After the launch of USA 186 (2005-042A) into the primary West plane in 2005, USA 129, by that time already 10 years old and hence quite of age, moved to the secondary West plane by changing its RAAN by 10 degrees. Accompanying this move, is a change in perigee and apogee altitudes. The perigee is gently raised from about 280 km to eventually 310 km altitude. The apogee is lowered from about 1020-1030 km to eventually about 770 km altitude. The orbit becomes much more circular as a result.

With USA 129, this process took much longer than with USA 161 and the changes are less drastic. Yet the ideas behind them are clearly similar to what USA 161 did five years later: change orbital plane from primary to secondary plane, lower apogee significantly, raise perigee gently, and circularize the orbit (although not to the degree like USA 161 later did).

The more gentle approach taken by USA 129 in 2006-2007 compared to USA 161 in 2011-2012 might implicate either of these two scenarios:

(a) USA 129 had less fuel reserves left in 2006 than USA 161 had in 2011;
... or (and I prefer this explanation):
(b) it was anticipated in 2006 that the lifetime of  USA 129 needed to be prolonged untill well after the initial lifetime estimates, putting restrictions on fuel use for manoeuvres.

Remember: this is around the time the KH-11/CRYSTAL follow-up program, the FIA Optical program, entered delays and was next cancelled. So option (b) could well be the case.


What to expect?

Based on these past patterns, I expect USA 186 to do the following things by means of  a series of manoeuvres starting the first months of 2014:

1) change RAAN by 10 degrees (i.e. rotating its line of apsides), moving itself from the primary West plane into the secondary West plane (see previous post here);

2) drastically lower apogee (currently at about 1020 km) to about 390 km altitude;

3) gently raise perigee (currently at 260 km) to about 390 km altitude.;

4) circularize its orbit as a result of (2) and (3);

5) change inclination by about one degree to re-attain sun-synchronicity after the altered apogee and perigee altitudes.

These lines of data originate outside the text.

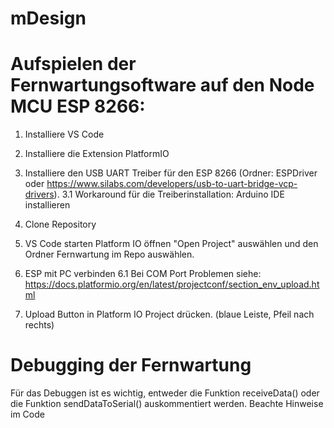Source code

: # mDesign

# Aufspielen der Fernwartungsoftware auf den Node MCU ESP 8266:

1. Installiere VS Code
2. Installiere die Extension PlatformIO
3. Installiere den USB UART Treiber für den ESP 8266 (Ordner: ESPDriver oder https://www.silabs.com/developers/usb-to-uart-bridge-vcp-drivers).
3.1 Workaround für die Treiberinstallation: Arduino IDE installieren

4. Clone Repository
5. VS Code starten Platform IO öffnen "Open Project" auswählen und den Ordner Fernwartung im Repo auswählen.
6. ESP mit PC verbinden
6.1 Bei COM Port Problemen siehe: https://docs.platformio.org/en/latest/projectconf/section_env_upload.html

7. Upload Button in Platform IO Project drücken. (blaue Leiste, Pfeil nach rechts)

# Debugging der Fernwartung

Für das Debuggen ist es wichtig, entweder die Funktion receiveData() oder die Funktion sendDataToSerial() auskommentiert werden. Beachte Hinweise im Code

These changes should take a few months and be completed towards the end of 2014. They will likely be initiated by a large manoeuvre early 2014 (in February or March likely).

As mentioned earlier I expect USA 129 to be de-orbited this winter or spring.

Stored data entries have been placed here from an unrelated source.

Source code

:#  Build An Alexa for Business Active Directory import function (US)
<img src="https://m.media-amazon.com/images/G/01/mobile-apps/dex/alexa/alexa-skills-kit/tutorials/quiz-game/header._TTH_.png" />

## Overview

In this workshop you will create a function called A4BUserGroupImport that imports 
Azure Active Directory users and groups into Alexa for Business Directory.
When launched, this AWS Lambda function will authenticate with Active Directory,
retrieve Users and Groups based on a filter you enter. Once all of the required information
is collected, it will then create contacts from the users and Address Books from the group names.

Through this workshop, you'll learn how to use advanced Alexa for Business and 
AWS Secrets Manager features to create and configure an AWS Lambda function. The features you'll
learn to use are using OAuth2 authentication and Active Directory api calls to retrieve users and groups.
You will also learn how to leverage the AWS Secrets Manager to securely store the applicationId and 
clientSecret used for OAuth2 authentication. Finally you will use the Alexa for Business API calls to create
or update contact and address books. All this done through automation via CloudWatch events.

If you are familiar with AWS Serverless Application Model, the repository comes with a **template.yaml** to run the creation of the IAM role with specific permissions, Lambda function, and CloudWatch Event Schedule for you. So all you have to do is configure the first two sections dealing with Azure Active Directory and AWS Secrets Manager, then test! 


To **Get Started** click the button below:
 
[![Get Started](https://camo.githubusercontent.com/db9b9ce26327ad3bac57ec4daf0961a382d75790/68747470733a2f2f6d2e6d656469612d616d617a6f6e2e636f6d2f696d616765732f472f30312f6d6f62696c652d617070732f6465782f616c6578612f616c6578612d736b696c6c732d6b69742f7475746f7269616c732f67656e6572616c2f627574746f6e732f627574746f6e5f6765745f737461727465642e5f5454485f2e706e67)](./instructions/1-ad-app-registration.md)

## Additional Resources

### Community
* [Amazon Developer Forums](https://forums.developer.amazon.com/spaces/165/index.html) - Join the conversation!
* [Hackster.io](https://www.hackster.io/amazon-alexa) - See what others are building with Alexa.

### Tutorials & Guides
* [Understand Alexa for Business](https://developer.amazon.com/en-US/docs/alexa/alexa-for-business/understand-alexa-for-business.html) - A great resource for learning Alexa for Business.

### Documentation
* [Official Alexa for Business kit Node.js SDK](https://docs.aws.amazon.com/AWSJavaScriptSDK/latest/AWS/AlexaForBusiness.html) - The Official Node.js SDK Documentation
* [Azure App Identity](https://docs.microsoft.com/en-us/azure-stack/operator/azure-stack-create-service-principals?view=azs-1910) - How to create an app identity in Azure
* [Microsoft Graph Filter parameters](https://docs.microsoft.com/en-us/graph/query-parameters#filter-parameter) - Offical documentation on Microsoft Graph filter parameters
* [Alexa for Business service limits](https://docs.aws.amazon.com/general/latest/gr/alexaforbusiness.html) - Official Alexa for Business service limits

Why the apogee and perigee changes?

One question pertaining is: why these changes in perigee and notably apogee? Is a circular ~390 x 390 km orbit easier to maintain? Is there instead some operational reason behind this change in altitudes, in terms of desired track-repeat intervals or equipment performance (e.g. demands of image resolution)? If  so, why are similar changes not made to the orbits of the primary plane objects but only to the secondary plane, extended mission objects? I have no answers, and at best I can speculate from a few ideas I have. That is not for this blog, however.


This post benefitted from discussions with Ted Molczan and Cees Bassa. Interpretations and any errors theirin are mine.